Supplied material ::
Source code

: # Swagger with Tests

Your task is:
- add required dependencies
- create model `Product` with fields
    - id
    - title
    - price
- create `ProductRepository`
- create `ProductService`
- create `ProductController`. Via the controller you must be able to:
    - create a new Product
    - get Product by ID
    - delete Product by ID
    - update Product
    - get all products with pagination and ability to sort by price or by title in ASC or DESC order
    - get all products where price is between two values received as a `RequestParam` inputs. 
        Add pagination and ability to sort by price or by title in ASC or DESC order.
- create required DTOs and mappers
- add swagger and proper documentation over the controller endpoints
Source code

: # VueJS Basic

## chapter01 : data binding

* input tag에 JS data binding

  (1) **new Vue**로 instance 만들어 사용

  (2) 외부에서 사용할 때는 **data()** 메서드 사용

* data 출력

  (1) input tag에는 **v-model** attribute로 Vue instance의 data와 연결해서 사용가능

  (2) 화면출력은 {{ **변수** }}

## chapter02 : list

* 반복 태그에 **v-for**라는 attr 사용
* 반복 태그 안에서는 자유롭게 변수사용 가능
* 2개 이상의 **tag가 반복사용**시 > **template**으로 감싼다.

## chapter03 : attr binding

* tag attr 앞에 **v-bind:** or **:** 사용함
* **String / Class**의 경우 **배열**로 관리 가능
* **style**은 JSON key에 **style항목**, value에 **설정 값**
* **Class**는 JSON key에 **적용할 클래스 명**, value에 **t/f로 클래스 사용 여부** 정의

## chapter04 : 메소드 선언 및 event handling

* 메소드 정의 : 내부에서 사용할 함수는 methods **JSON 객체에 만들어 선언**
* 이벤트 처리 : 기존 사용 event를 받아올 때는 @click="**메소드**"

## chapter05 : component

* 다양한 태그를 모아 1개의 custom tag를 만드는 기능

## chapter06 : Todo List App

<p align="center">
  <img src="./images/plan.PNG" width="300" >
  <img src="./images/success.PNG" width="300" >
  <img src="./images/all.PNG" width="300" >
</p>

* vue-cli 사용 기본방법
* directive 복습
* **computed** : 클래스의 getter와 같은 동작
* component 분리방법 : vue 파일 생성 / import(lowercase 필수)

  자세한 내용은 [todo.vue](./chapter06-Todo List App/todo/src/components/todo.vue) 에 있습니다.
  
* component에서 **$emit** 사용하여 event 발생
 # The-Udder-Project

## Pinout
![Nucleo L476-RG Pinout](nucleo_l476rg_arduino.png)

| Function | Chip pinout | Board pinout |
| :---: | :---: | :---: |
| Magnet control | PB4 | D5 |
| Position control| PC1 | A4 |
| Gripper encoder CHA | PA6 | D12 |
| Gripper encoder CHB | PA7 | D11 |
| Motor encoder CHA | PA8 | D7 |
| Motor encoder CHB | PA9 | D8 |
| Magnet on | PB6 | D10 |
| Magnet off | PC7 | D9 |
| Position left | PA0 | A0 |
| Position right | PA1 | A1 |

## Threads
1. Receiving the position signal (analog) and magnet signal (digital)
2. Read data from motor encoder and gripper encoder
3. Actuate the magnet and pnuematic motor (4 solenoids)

Problem details ::
All that is wanted is a faithful reproduction of the line above with "반복사용**시 > **template**으로 감싼다.", the line with "객체에 만들어 선언**", and every line in between.

Completed task ::
* 2개 이상의 **tag가 반복사용**시 > **template**으로 감싼다.

## chapter03 : attr binding

* tag attr 앞에 **v-bind:** or **:** 사용함
* **String / Class**의 경우 **배열**로 관리 가능
* **style**은 JSON key에 **style항목**, value에 **설정 값**
* **Class**는 JSON key에 **적용할 클래스 명**, value에 **t/f로 클래스 사용 여부** 정의

## chapter04 : 메소드 선언 및 event handling

* 메소드 정의 : 내부에서 사용할 함수는 methods **JSON 객체에 만들어 선언**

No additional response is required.